TASK STATEMENT: Read the records below. Copy each line where the string "fill" occurs.

DATA:
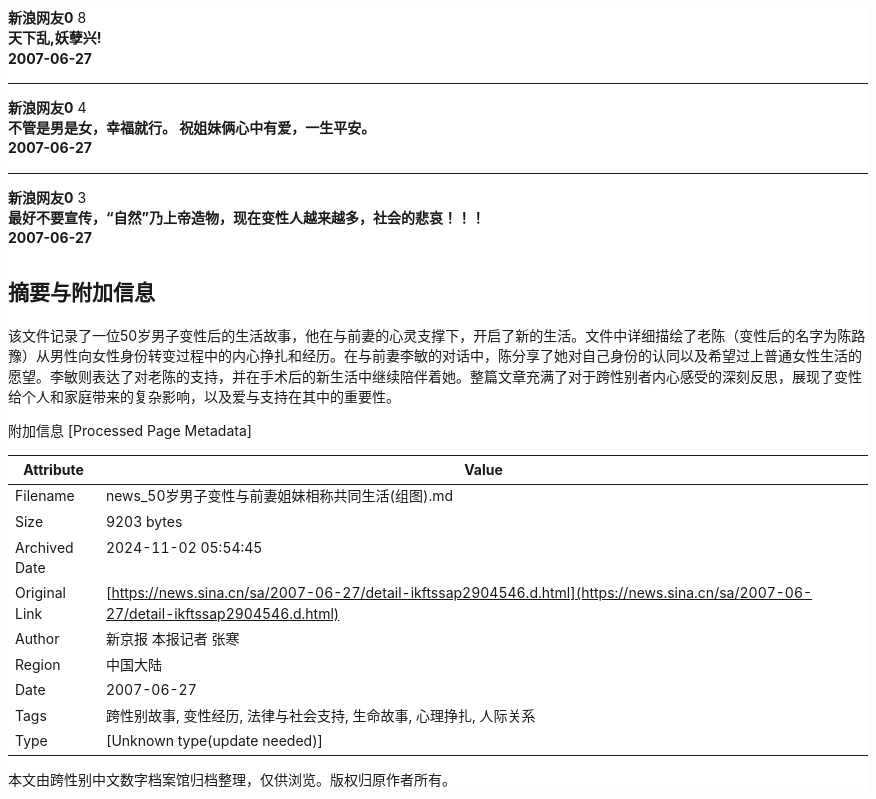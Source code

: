 **新浪网友0** 8  
**天下乱,妖孽兴!**  
**2007-06-27**

---

**新浪网友0** 4  
**不管是男是女，幸福就行。 祝姐妹俩心中有爱，一生平安。**  
**2007-06-27**

---

**新浪网友0** 3  
**最好不要宣传，“自然”乃上帝造物，现在变性人越来越多，社会的悲哀！！！**  
**2007-06-27**

## 摘要与附加信息


该文件记录了一位50岁男子变性后的生活故事，他在与前妻的心灵支撑下，开启了新的生活。文件中详细描绘了老陈（变性后的名字为陈路豫）从男性向女性身份转变过程中的内心挣扎和经历。在与前妻李敏的对话中，陈分享了她对自己身份的认同以及希望过上普通女性生活的愿望。李敏则表达了对老陈的支持，并在手术后的新生活中继续陪伴着她。整篇文章充满了对于跨性别者内心感受的深刻反思，展现了变性给个人和家庭带来的复杂影响，以及爱与支持在其中的重要性。


附加信息 [Processed Page Metadata]

| Attribute       | Value                                  |
|-----------------|----------------------------------------|
| Filename        | news_50岁男子变性与前妻姐妹相称共同生活(组图).md                             |
| Size            | 9203 bytes                           |
| Archived Date   | 2024-11-02 05:54:45                             |
| Original Link   | [https://news.sina.cn/sa/2007-06-27/detail-ikftssap2904546.d.html](https://news.sina.cn/sa/2007-06-27/detail-ikftssap2904546.d.html)                       |
| Author          | 新京报 本报记者 张寒                               |
| Region          | 中国大陆                               |
| Date            | 2007-06-27                                 |
| Tags            | 跨性别故事, 变性经历, 法律与社会支持, 生命故事, 心理挣扎, 人际关系                                 |
| Type            | [Unknown type(update needed)]                                 |


本文由跨性别中文数字档案馆归档整理，仅供浏览。版权归原作者所有。
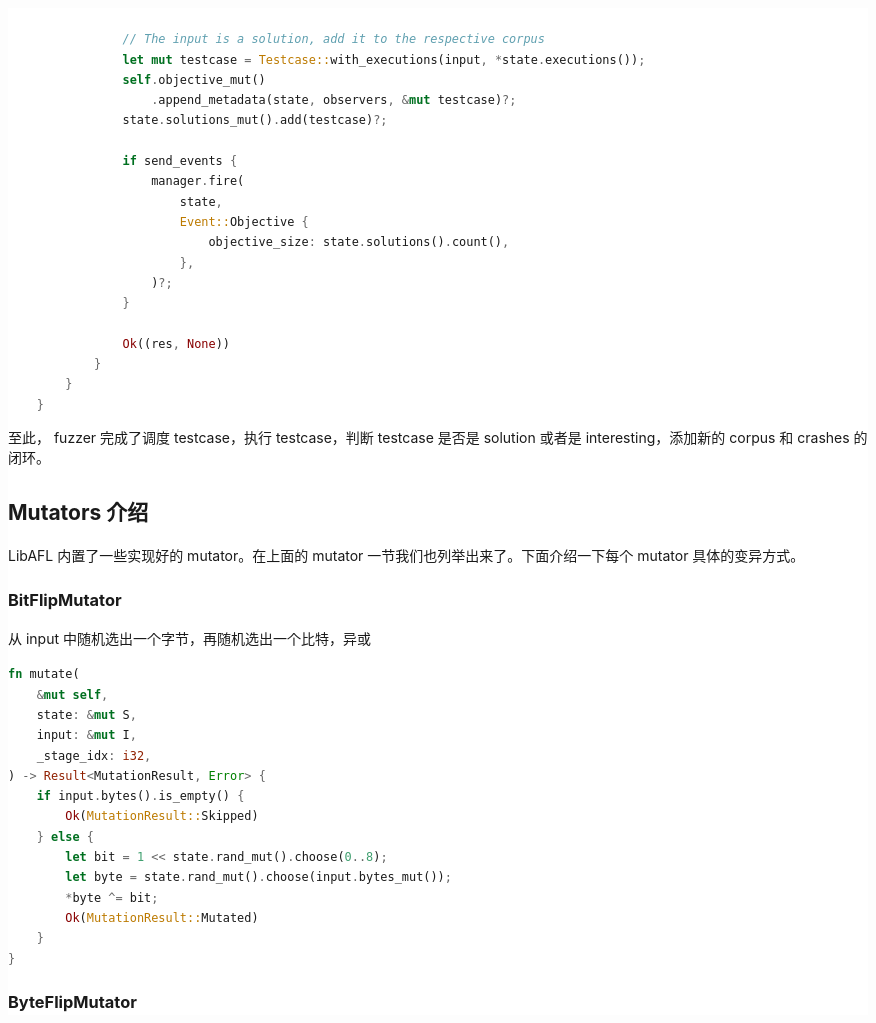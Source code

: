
 ```rust

                // The input is a solution, add it to the respective corpus
                let mut testcase = Testcase::with_executions(input, *state.executions());
                self.objective_mut()
                    .append_metadata(state, observers, &mut testcase)?;
                state.solutions_mut().add(testcase)?;

                if send_events {
                    manager.fire(
                        state,
                        Event::Objective {
                            objective_size: state.solutions().count(),
                        },
                    )?;
                }

                Ok((res, None))
            }
        }
    }
```

至此， fuzzer 完成了调度 testcase，执行 testcase，判断 testcase 是否是 solution 或者是 interesting，添加新的 corpus 和 crashes 的闭环。

## Mutators 介绍

LibAFL 内置了一些实现好的 mutator。在上面的 mutator 一节我们也列举出来了。下面介绍一下每个 mutator 具体的变异方式。

### BitFlipMutator

从 input 中随机选出一个字节，再随机选出一个比特，异或

```rust
fn mutate(
    &mut self,
    state: &mut S,
    input: &mut I,
    _stage_idx: i32,
) -> Result<MutationResult, Error> {
    if input.bytes().is_empty() {
        Ok(MutationResult::Skipped)
    } else {
        let bit = 1 << state.rand_mut().choose(0..8);
        let byte = state.rand_mut().choose(input.bytes_mut());
        *byte ^= bit;
        Ok(MutationResult::Mutated)
    }
}
```

### ByteFlipMutator
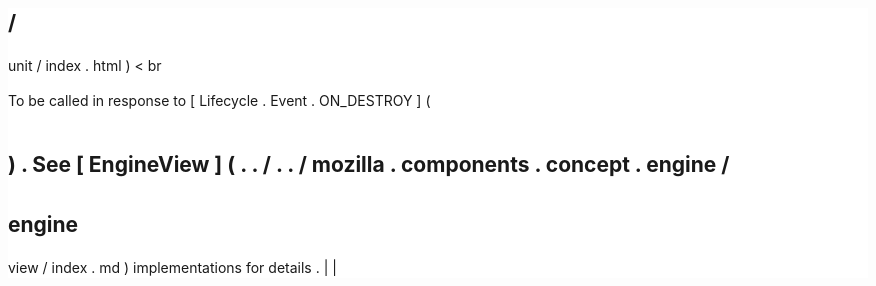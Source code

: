 /
-
unit
/
index
.
html
)
<
br
>
To
be
called
in
response
to
[
Lifecycle
.
Event
.
ON_DESTROY
]
(
#
)
.
See
[
EngineView
]
(
.
.
/
.
.
/
mozilla
.
components
.
concept
.
engine
/
-
engine
-
view
/
index
.
md
)
implementations
for
details
.
|
|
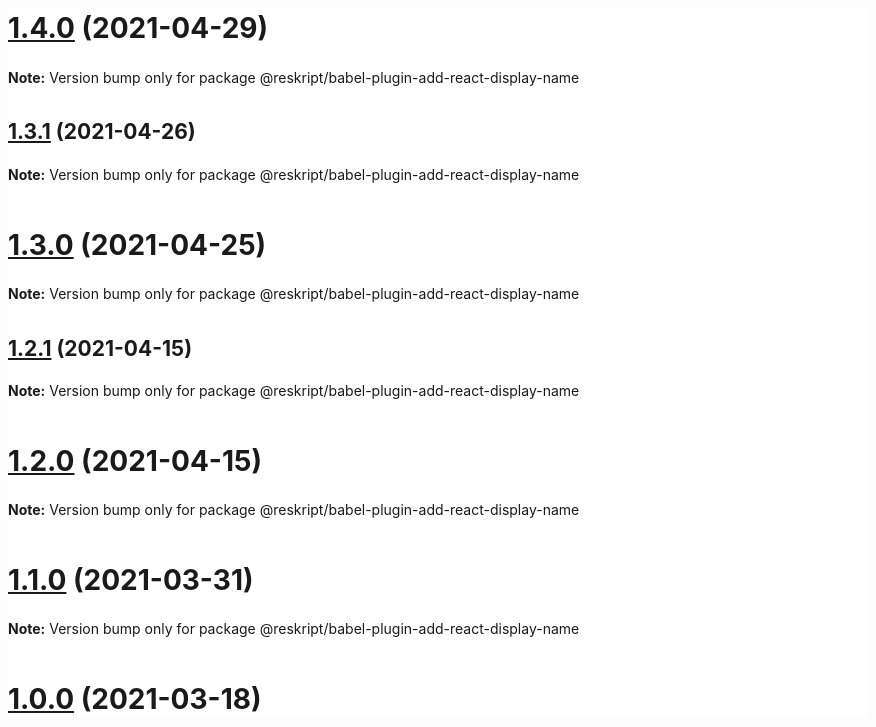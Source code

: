

# [1.4.0](https://github.com/ecomfe/reskript/compare/v1.3.1...v1.4.0) (2021-04-29)

**Note:** Version bump only for package @reskript/babel-plugin-add-react-display-name





## [1.3.1](https://github.com/ecomfe/reskript/compare/v1.3.0...v1.3.1) (2021-04-26)

**Note:** Version bump only for package @reskript/babel-plugin-add-react-display-name





# [1.3.0](https://github.com/ecomfe/reskript/compare/v1.2.1...v1.3.0) (2021-04-25)

**Note:** Version bump only for package @reskript/babel-plugin-add-react-display-name





## [1.2.1](https://github.com/ecomfe/reskript/compare/v1.2.0...v1.2.1) (2021-04-15)

**Note:** Version bump only for package @reskript/babel-plugin-add-react-display-name





# [1.2.0](https://github.com/ecomfe/reskript/compare/v1.1.0...v1.2.0) (2021-04-15)

**Note:** Version bump only for package @reskript/babel-plugin-add-react-display-name





# [1.1.0](https://github.com/ecomfe/reskript/compare/v1.0.0...v1.1.0) (2021-03-31)

**Note:** Version bump only for package @reskript/babel-plugin-add-react-display-name





# [1.0.0](https://github.com/ecomfe/reskript/compare/v1.0.0-beta.37...v1.0.0) (2021-03-18)
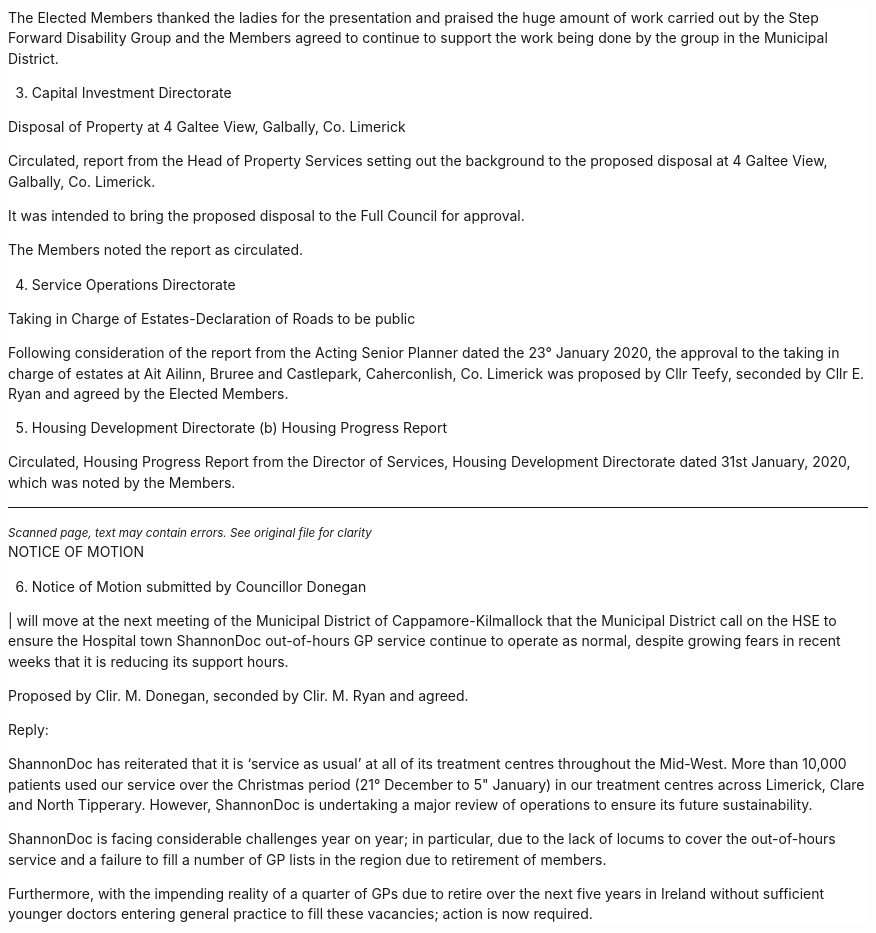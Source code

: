 The Elected Members thanked the ladies for the presentation and praised the huge amount
of work carried out by the Step Forward Disability Group and the Members agreed to
continue to support the work being done by the group in the Municipal District.

3. Capital Investment Directorate

Disposal of Property at 4 Galtee View, Galbally, Co. Limerick

Circulated, report from the Head of Property Services setting out the background to the
proposed disposal at 4 Galtee View, Galbally, Co. Limerick.

It was intended to bring the proposed disposal to the Full Council for approval.

The Members noted the report as circulated.

4. Service Operations Directorate

Taking in Charge of Estates-Declaration of Roads to be public

Following consideration of the report from the Acting Senior Planner dated the 23° January
2020, the approval to the taking in charge of estates at Ait Ailinn, Bruree and Castlepark,
Caherconlish, Co. Limerick was proposed by Cllr Teefy, seconded by Cllr E. Ryan and agreed
by the Elected Members.

5. Housing Development Directorate
(b) Housing Progress Report

Circulated, Housing Progress Report from the Director of Services, Housing Development
Directorate dated 31st January, 2020, which was noted by the Members.


---
*<small>Scanned page, text may contain errors. See original file for clarity</small>*  
NOTICE OF MOTION

6. Notice of Motion submitted by Councillor Donegan

| will move at the next meeting of the Municipal District of Cappamore-Kilmallock that the
Municipal District call on the HSE to ensure the Hospital town ShannonDoc out-of-hours GP
service continue to operate as normal, despite growing fears in recent weeks that it is
reducing its support hours.

Proposed by Clir. M. Donegan, seconded by Clir. M. Ryan and agreed.

Reply:

ShannonDoc has reiterated that it is ‘service as usual’ at all of its treatment centres
throughout the Mid-West. More than 10,000 patients used our service over the Christmas
period (21° December to 5" January) in our treatment centres across Limerick, Clare and
North Tipperary. However, ShannonDoc is undertaking a major review of operations to
ensure its future sustainability.

ShannonDoc is facing considerable challenges year on year; in particular, due to the lack of
locums to cover the out-of-hours service and a failure to fill a number of GP lists in the
region due to retirement of members.

Furthermore, with the impending reality of a quarter of GPs due to retire over the next five
years in Ireland without sufficient younger doctors entering general practice to fill these
vacancies; action is now required.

OUTPUT BELOW:
locums to cover the out-of-hours service and a failure to fill a number of GP lists in the
years in Ireland without sufficient younger doctors entering general practice to fill these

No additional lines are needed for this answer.